:: The records

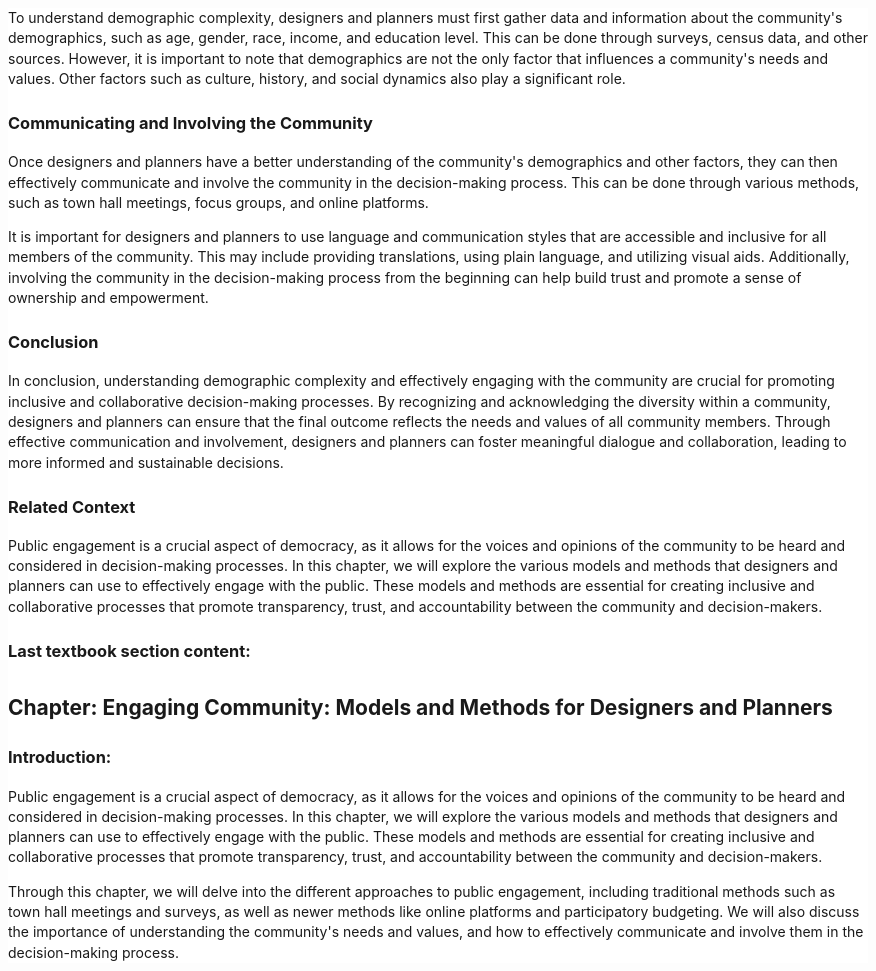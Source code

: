 To understand demographic complexity, designers and planners must first gather data and information about the community's demographics, such as age, gender, race, income, and education level. This can be done through surveys, census data, and other sources. However, it is important to note that demographics are not the only factor that influences a community's needs and values. Other factors such as culture, history, and social dynamics also play a significant role.

### Communicating and Involving the Community

Once designers and planners have a better understanding of the community's demographics and other factors, they can then effectively communicate and involve the community in the decision-making process. This can be done through various methods, such as town hall meetings, focus groups, and online platforms.

It is important for designers and planners to use language and communication styles that are accessible and inclusive for all members of the community. This may include providing translations, using plain language, and utilizing visual aids. Additionally, involving the community in the decision-making process from the beginning can help build trust and promote a sense of ownership and empowerment.

### Conclusion

In conclusion, understanding demographic complexity and effectively engaging with the community are crucial for promoting inclusive and collaborative decision-making processes. By recognizing and acknowledging the diversity within a community, designers and planners can ensure that the final outcome reflects the needs and values of all community members. Through effective communication and involvement, designers and planners can foster meaningful dialogue and collaboration, leading to more informed and sustainable decisions.


### Related Context
Public engagement is a crucial aspect of democracy, as it allows for the voices and opinions of the community to be heard and considered in decision-making processes. In this chapter, we will explore the various models and methods that designers and planners can use to effectively engage with the public. These models and methods are essential for creating inclusive and collaborative processes that promote transparency, trust, and accountability between the community and decision-makers.

### Last textbook section content:

## Chapter: Engaging Community: Models and Methods for Designers and Planners

### Introduction:

Public engagement is a crucial aspect of democracy, as it allows for the voices and opinions of the community to be heard and considered in decision-making processes. In this chapter, we will explore the various models and methods that designers and planners can use to effectively engage with the public. These models and methods are essential for creating inclusive and collaborative processes that promote transparency, trust, and accountability between the community and decision-makers.

Through this chapter, we will delve into the different approaches to public engagement, including traditional methods such as town hall meetings and surveys, as well as newer methods like online platforms and participatory budgeting. We will also discuss the importance of understanding the community's needs and values, and how to effectively communicate and involve them in the decision-making process.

::::

### About this task:
From the first line of the material to the last, retype everything exactly except the images.

### Task output:
Source code

: To understand demographic complexity, designers and planners must first gather data and information about the community's demographics, such as age, gender, race, income, and education level. This can be done through surveys, census data, and other sources. However, it is important to note that demographics are not the only factor that influences a community's needs and values. Other factors such as culture, history, and social dynamics also play a significant role.

### Communicating and Involving the Community

Once designers and planners have a better understanding of the community's demographics and other factors, they can then effectively communicate and involve the community in the decision-making process. This can be done through various methods, such as town hall meetings, focus groups, and online platforms.

It is important for designers and planners to use language and communication styles that are accessible and inclusive for all members of the community. This may include providing translations, using plain language, and utilizing visual aids. Additionally, involving the community in the decision-making process from the beginning can help build trust and promote a sense of ownership and empowerment.

### Conclusion

In conclusion, understanding demographic complexity and effectively engaging with the community are crucial for promoting inclusive and collaborative decision-making processes. By recognizing and acknowledging the diversity within a community, designers and planners can ensure that the final outcome reflects the needs and values of all community members. Through effective communication and involvement, designers and planners can foster meaningful dialogue and collaboration, leading to more informed and sustainable decisions.


### Related Context
Public engagement is a crucial aspect of democracy, as it allows for the voices and opinions of the community to be heard and considered in decision-making processes. In this chapter, we will explore the various models and methods that designers and planners can use to effectively engage with the public. These models and methods are essential for creating inclusive and collaborative processes that promote transparency, trust, and accountability between the community and decision-makers.

### Last textbook section content:

## Chapter: Engaging Community: Models and Methods for Designers and Planners

### Introduction:

Public engagement is a crucial aspect of democracy, as it allows for the voices and opinions of the community to be heard and considered in decision-making processes. In this chapter, we will explore the various models and methods that designers and planners can use to effectively engage with the public. These models and methods are essential for creating inclusive and collaborative processes that promote transparency, trust, and accountability between the community and decision-makers.

Through this chapter, we will delve into the different approaches to public engagement, including traditional methods such as town hall meetings and surveys, as well as newer methods like online platforms and participatory budgeting. We will also discuss the importance of understanding the community's needs and values, and how to effectively communicate and involve them in the decision-making process.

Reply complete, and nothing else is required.